According to Adeyemi, the applicable instrument is the Customary Law Declaration regulating the selection of the Awujale, validly made under Section 4(2) of the Chiefs Law of 1957 and reaffirmed by the Ogun State Chieftaincy Law of 2021.
He dismissed claims that the 2021 law altered succession rules, saying:
“Contrary to popular claims, the 2021 law did not change the declaration. It reinforced it. Those insisting otherwise are either mistaken or deliberately misleading the public.”
The declaration recognises four ruling houses: Gbelegbuwa, Fusengbuwa, Anikinaiya and Fidipote; and fixes the order of rotation as Anikinaiya, Fusengbuwa, Fidipote and Gbelegbuwa.
“No committee, court of public opinion or self-help interpretation can amend this order,” Adeyemi said.
At the heart of the controversy, he noted, is the issue of lineage. The declaration, he stressed, allows only members of the ruling houses of the male line to be proposed as candidates.
“Female-line succession is a last resort, not an alternative pathway,” he said, adding that it is permitted only where no eligible male exists and even then under “strict and narrowly defined conditions.”
He argued that many of those currently jostling for the throne trace their claims through female lines despite the availability of male-line candidates.
“That reality alone disqualifies them under the existing declaration. The law does not bend to ambition,” Adeyemi said.

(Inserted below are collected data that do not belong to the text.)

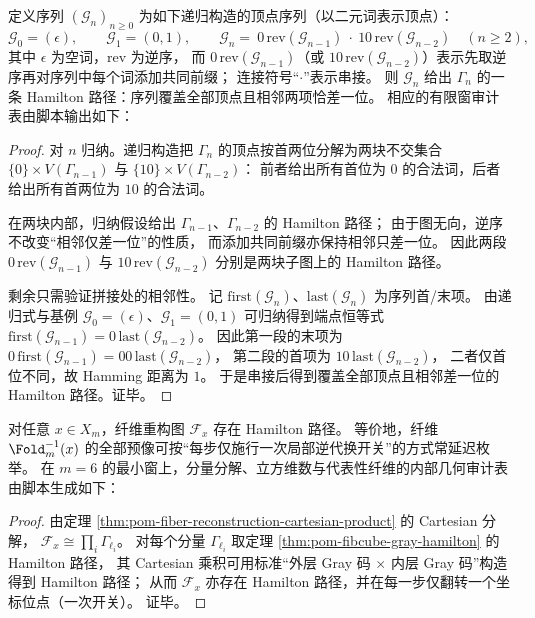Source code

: \begin{theorem}\label{thm:pom-fibcube-gray-hamilton}
定义序列 \((\mathcal G_n)_{n\ge 0}\) 为如下递归构造的顶点序列（以二元词表示顶点）：
\[
\mathcal G_0=(\epsilon),\qquad
\mathcal G_1=(0,1),\qquad
\mathcal G_n=\ 0\,\mathrm{rev}(\mathcal G_{n-1})\ \cdot\ 10\,\mathrm{rev}(\mathcal G_{n-2})\quad(n\ge 2),
\]
其中 \(\epsilon\) 为空词，\(\mathrm{rev}\) 为逆序，
而 \(0\,\mathrm{rev}(\mathcal G_{n-1})\)（或 \(10\,\mathrm{rev}(\mathcal G_{n-2})\)）表示先取逆序再对序列中每个词添加共同前缀；
连接符号“\(\cdot\)”表示串接。
则 \(\mathcal G_n\) 给出 \(\Gamma_n\) 的一条 Hamilton 路径：序列覆盖全部顶点且相邻两项恰差一位。
相应的有限窗审计表由脚本输出如下：

\end{theorem}

\begin{proof}
对 \(n\) 归纳。递归构造把 \(\Gamma_n\) 的顶点按首两位分解为两块不交集合
\(
\{0\}\times V(\Gamma_{n-1})
\)
与
\(
\{10\}\times V(\Gamma_{n-2})
\)：
前者给出所有首位为 \(0\) 的合法词，后者给出所有首两位为 \(10\) 的合法词。
\par
在两块内部，归纳假设给出 \(\Gamma_{n-1}\)、\(\Gamma_{n-2}\) 的 Hamilton 路径；
由于图无向，逆序不改变“相邻仅差一位”的性质，
而添加共同前缀亦保持相邻只差一位。
因此两段
\(
0\,\mathrm{rev}(\mathcal G_{n-1})
\)
与
\(
10\,\mathrm{rev}(\mathcal G_{n-2})
\)
分别是两块子图上的 Hamilton 路径。
\par
剩余只需验证拼接处的相邻性。
记 \(\mathrm{first}(\mathcal G_n)\)、\(\mathrm{last}(\mathcal G_n)\) 为序列首/末项。
由递归式与基例 \(\mathcal G_0=(\epsilon)\)、\(\mathcal G_1=(0,1)\) 可归纳得到端点恒等式
\(
\mathrm{first}(\mathcal G_{n-1})=0\,\mathrm{last}(\mathcal G_{n-2})
\)。
因此第一段的末项为
\(
0\,\mathrm{first}(\mathcal G_{n-1})=00\,\mathrm{last}(\mathcal G_{n-2})
\)，
第二段的首项为
\(
10\,\mathrm{last}(\mathcal G_{n-2})
\)，
二者仅首位不同，故 Hamming 距离为 \(1\)。
于是串接后得到覆盖全部顶点且相邻差一位的 Hamilton 路径。证毕。
\end{proof}

\begin{corollary}\label{cor:pom-fiber-constant-delay-traversal}
对任意 \(x\in X_m\)，纤维重构图 \(\mathcal F_x\) 存在 Hamilton 路径。
等价地，纤维 \(\Fold_m^{-1}(x)\) 的全部预像可按“每步仅施行一次局部逆代换开关”的方式常延迟枚举。
在 \(m=6\) 的最小窗上，分量分解、立方维数与代表性纤维的内部几何审计表由脚本生成如下：

\end{corollary}
\begin{proof}
由定理 \ref{thm:pom-fiber-reconstruction-cartesian-product} 的 Cartesian 分解，
\(
\mathcal F_x\cong \prod_i \Gamma_{\ell_i}
\)。
对每个分量 \(\Gamma_{\ell_i}\) 取定理 \ref{thm:pom-fibcube-gray-hamilton} 的 Hamilton 路径，
其 Cartesian 乘积可用标准“外层 Gray 码 \(\times\) 内层 Gray 码”构造得到 Hamilton 路径；
从而 \(\mathcal F_x\) 亦存在 Hamilton 路径，并在每一步仅翻转一个坐标位点（一次开关）。
证毕。
\end{proof}


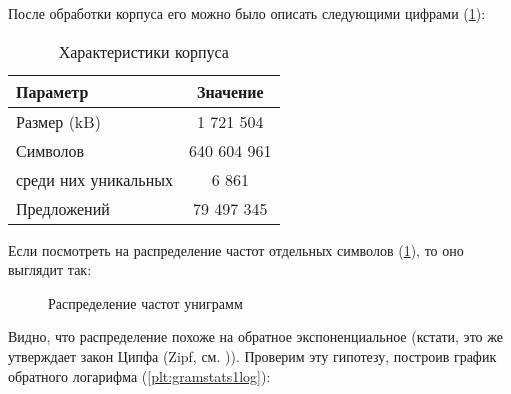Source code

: После обработки корпуса его можно было описать следующими цифрами (\cref{table:corpora}):

\begin{table}[H]
	\begin{center}
\begin{tabular}{|l|c|} \hline
	Параметр & Значение \\ \hline 
	Размер (kB) & 1 721 504 \\
	Символов & 640 604 961 \\
	среди них уникальных & 6 861 \\
	Предложений & 79 497 345	\\  \hline
\end{tabular}
\caption{Характеристики корпуса}
\label{table:corpora}
\end{center}
\end{table}
 
\vspace{20pt}

Если посмотреть на распределение частот отдельных символов (\cref{plt:gramstats1_all}), то оно выглядит так:

\begin{center}

\begin{figure}[H]
\caption{Распределение частот униграмм}
\label{plt:gramstats1_all}
\end{figure}
\end{center}


Видно, что распределение похоже на обратное экспоненциальное (кстати, это же утверждает закон Ципфа (Zipf, см. \cite{manning})). Проверим эту гипотезу, построив график обратного логарифма (\cref{plt:gramstats1log}):

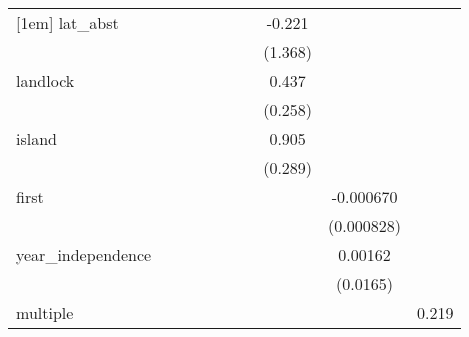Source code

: {\begin{tabular}{l*{9}{c}}
[1em]
lat\_abst    &                     &                     &                     &                     &                     &                     &      -0.221         &                     &                     \\
            &                     &                     &                     &                     &                     &                     &     (1.368)         &                     &                     \\
[1em]
landlock    &                     &                     &                     &                     &                     &                     &       0.437\sym{*}  &                     &                     \\
            &                     &                     &                     &                     &                     &                     &     (0.258)         &                     &                     \\
[1em]
island      &                     &                     &                     &                     &                     &                     &       0.905\sym{***}&                     &                     \\
            &                     &                     &                     &                     &                     &                     &     (0.289)         &                     &                     \\
[1em]
first       &                     &                     &                     &                     &                     &                     &                     &   -0.000670         &                     \\
            &                     &                     &                     &                     &                     &                     &                     &  (0.000828)         &                     \\
[1em]
year\_independence&                     &                     &                     &                     &                     &                     &                     &     0.00162         &                     \\
            &                     &                     &                     &                     &                     &                     &                     &    (0.0165)         &                     \\
[1em]
multiple    &                     &                     &                     &                     &                     &                     &                     &                     &       0.219         \\

\end{tabular}}
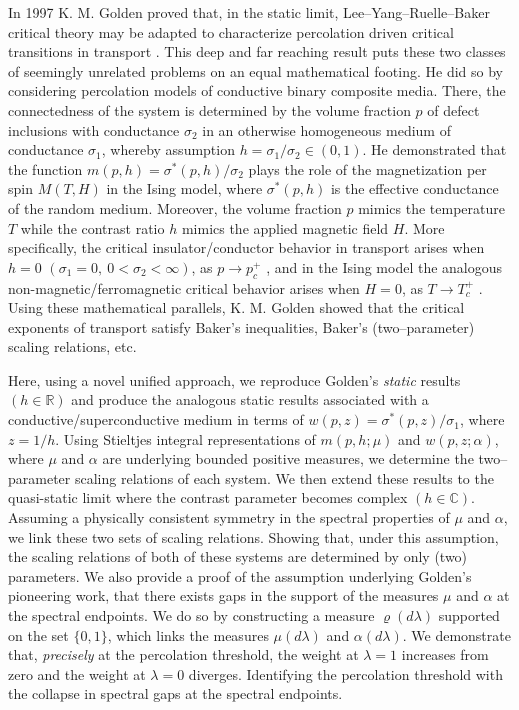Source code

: \documentclass[english,12pt,jmp,graphicx]{revtex4-1}
\begin{document}
  
In 1997 K. M. Golden proved that, in the static limit,
Lee--Yang--Ruelle--Baker critical theory may be adapted to
characterize percolation driven critical transitions in transport  
\cite{Golden:PRL-3935}. This deep and far reaching result puts these
two classes of seemingly unrelated problems on an equal mathematical
footing. He did so by considering percolation models of  
conductive binary composite media. There, the connectedness of the
system is determined by the volume fraction $p$ of defect inclusions
with conductance $\sigma_2$ in an otherwise homogeneous medium of
conductance $\sigma_1$, whereby assumption $h=\sigma_1/\sigma_2\in(0,1)$. He
demonstrated that the function $m(p,h)=\sigma^*(p,h)/\sigma_2$ plays the role of
the magnetization per spin $M(T,H)$ in the Ising model, where
$\sigma^*(p,h)$ is the effective conductance of the random medium. Moreover,
the volume fraction $p$ mimics the temperature $T$ while the contrast
ratio $h$ mimics the applied magnetic field $H$. More specifically,
the critical insulator/conductor behavior in transport arises when
$h=0$ $(\sigma_1=0, \ 0<\sigma_2<\infty)$, as $p\to p_c^+$ \cite{Golden:PRL-3935}, and
in the Ising model the analogous non-magnetic/ferromagnetic critical
behavior arises when $H=0$, as $T\to T_c^+$
\cite{Christensen-2005}. Using these mathematical parallels,
K. M. Golden showed that the critical exponents of transport satisfy
Baker's inequalities, Baker's (two--parameter) scaling relations, etc.

Here, using a novel unified approach, we reproduce Golden's
\emph{static} results $(h\in\mathbb{R})$ and produce the analogous
static results associated with a conductive/superconductive medium in
terms of $w(p,z)=\sigma^*(p,z)/\sigma_1$, where $z=1/h$. Using Stieltjes integral
representations of $m(p,h;\mu)$ and $w(p,z;\alpha)$, where $\mu$ and $\alpha$ are
underlying bounded positive measures, we determine the two--parameter
scaling relations of each system. We then extend these results to the
quasi-static limit where the contrast parameter becomes complex
$(h\in\mathbb{C})$. Assuming a physically consistent symmetry in the
spectral properties of $\mu$ and $\alpha$, we link these two sets of scaling
relations. Showing that, under this assumption, the scaling relations
of both of these systems are determined by only (two) parameters. We
also provide a proof of the assumption underlying Golden's pioneering
work, that there exists gaps in the support of the measures
$\mu$ and $\alpha$ at the spectral endpoints. We do so by constructing a
measure $\varrho(d\lambda)$ supported on the set $\{0,1\}$, which links the measures
$\mu(d\lambda)$ and $\alpha(d\lambda)$. We demonstrate that, \emph{precisely} at the
percolation threshold, the weight at $\lambda=1$ increases from zero and the
weight at $\lambda=0$ diverges. Identifying the percolation threshold with
the collapse in spectral gaps at the spectral endpoints.
\end{document}
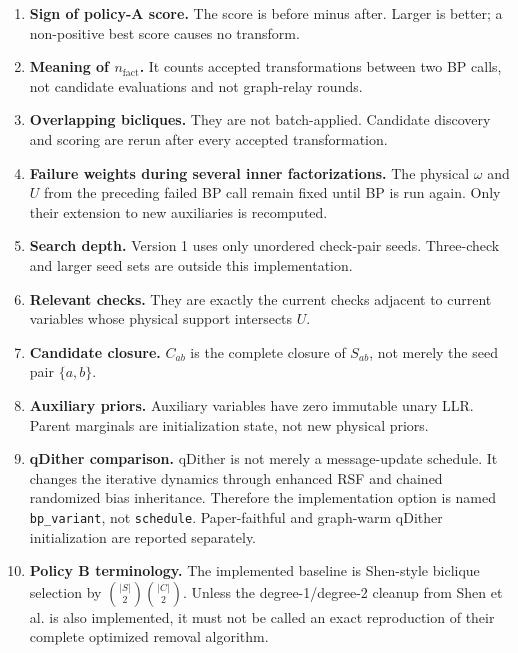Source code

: \documentclass[11pt,a4paper]{article}
\begin{document}
\begin{enumerate}[leftmargin=2em]
\item \textbf{Sign of policy-A score.}
      The score is before minus after. Larger is better; a non-positive best
      score causes no transform.

\item \textbf{Meaning of $n_{\mathrm{fact}}$.}
      It counts accepted transformations between two BP calls, not candidate
      evaluations and not graph-relay rounds.

\item \textbf{Overlapping bicliques.}
      They are not batch-applied. Candidate discovery and scoring are rerun
      after every accepted transformation.

\item \textbf{Failure weights during several inner factorizations.}
      The physical $\omega$ and $U$ from the preceding failed BP call remain
      fixed until BP is run again. Only their extension to new auxiliaries is
      recomputed.

\item \textbf{Search depth.}
      Version 1 uses only unordered check-pair seeds. Three-check and larger
      seed sets are outside this implementation.

\item \textbf{Relevant checks.}
      They are exactly the current checks adjacent to current variables whose
      physical support intersects $U$.

\item \textbf{Candidate closure.}
      $C_{ab}$ is the complete closure of $S_{ab}$, not merely the seed pair
      $\{a,b\}$.

\item \textbf{Auxiliary priors.}
      Auxiliary variables have zero immutable unary LLR. Parent marginals are
      initialization state, not new physical priors.

\item \textbf{qDither comparison.}
      qDither is not merely a message-update schedule. It changes the iterative
      dynamics through enhanced RSF and chained randomized bias inheritance.
      Therefore the implementation option is named \texttt{bp\_variant}, not
      \texttt{schedule}. Paper-faithful and graph-warm qDither initialization
      are reported separately.

\item \textbf{Policy B terminology.}
      The implemented baseline is Shen-style biclique selection by
      $\binom{|S|}{2}\binom{|C|}{2}$. Unless the degree-1/degree-2 cleanup from
      Shen et al. is also implemented, it must not be called an exact
      reproduction of their complete optimized removal algorithm.


\end{enumerate}
\end{document}
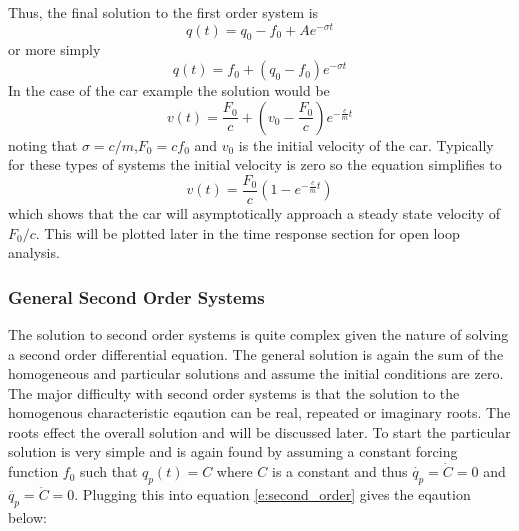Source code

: Thus, the final solution to the first order system is 
\begin{equation}
    q(t) = q_0 - f_0 + Ae^{-\sigma t}
\end{equation}
or more simply
\begin{equation}
    q(t) = f_0 + (q_0 - f_0)e^{-\sigma t}
\end{equation}
In the case of the car example the solution would be
\begin{equation}
    v(t) = \frac{F_0}{c} + \left(v_0 - \frac{F_0}{c}\right)e^{-\frac{c}{m}t}
\end{equation}
noting that $\sigma = c/m$,$F_0 = cf_0$ and $v_0$ is the initial velocity of the car. Typically for these types of systems the initial velocity is zero so the equation simplifies to
\begin{equation}\label{e:first_order_solution}
    v(t) = \frac{F_0}{c}\left(1 - e^{-\frac{c}{m}t}\right)
\end{equation}
which shows that the car will asymptotically approach a steady state velocity of $F_0/c$. This will be plotted later in the time response section for open loop analysis.

\subsubsection{General Second Order Systems}

The solution to second order systems is quite complex given the nature of solving a second order differential equation. The general solution is again the sum of the homogeneous and particular solutions and assume the initial conditions are zero. The major difficulty with second order systems is that the solution to the homogenous characteristic eqaution can be real, repeated or imaginary roots. The roots effect the overall solution and will be discussed later. To start the particular solution is very simple and is again found by assuming a constant forcing function $f_0$ such that $q_p(t)=C$ where $C$ is a constant and thus $\dot{q_p}=\dot{C}=0$ and $\ddot{q_p}=\ddot{C}=0$. Plugging this into equation \ref{e:second_order} gives the eqaution below:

The analyst also pointed to procedural safeguards in the declaration, explaining that once a vacancy occurs, the local government secretary must announce the next ruling house, which then has 14 days to present a candidate.
“Failure to do so lawfully triggers a move to the next ruling house in rotation. This safeguard ensures order, not chaos,” he said.
He emphasised that the law requires strict adherence to the declaration in force at the time a vacancy occurs- in this case, the existing declaration governing Ijebuland.
Adeyemi cautioned against allowing emotion or pressure politics to override statute and custom.
“Traditional stools derive their authority not only from history but from order, custom codified into law,” he said. “Once sentiment overrides statute, tradition itself is weakened.”
He continued, “The succession debate surrounding the Awujale of Ijebuland has been sharpened by a clear legal and customary position that it is the exclusive turn of the Fusengbuwa ruling house to produce the next monarch, and not Gbelegbuwa or any other ruling house. Under the extant Customary Law Declaration regulating the stool, rotation among the four recognised ruling houses is explicit, and the current phase squarely places the right of nomination with Fusengbuwa.”
He concluded that the path to selecting the next Awujale is already laid out in law.
“The declaration is clear. The law is settled. In matters of the throne, noise must give way to law.”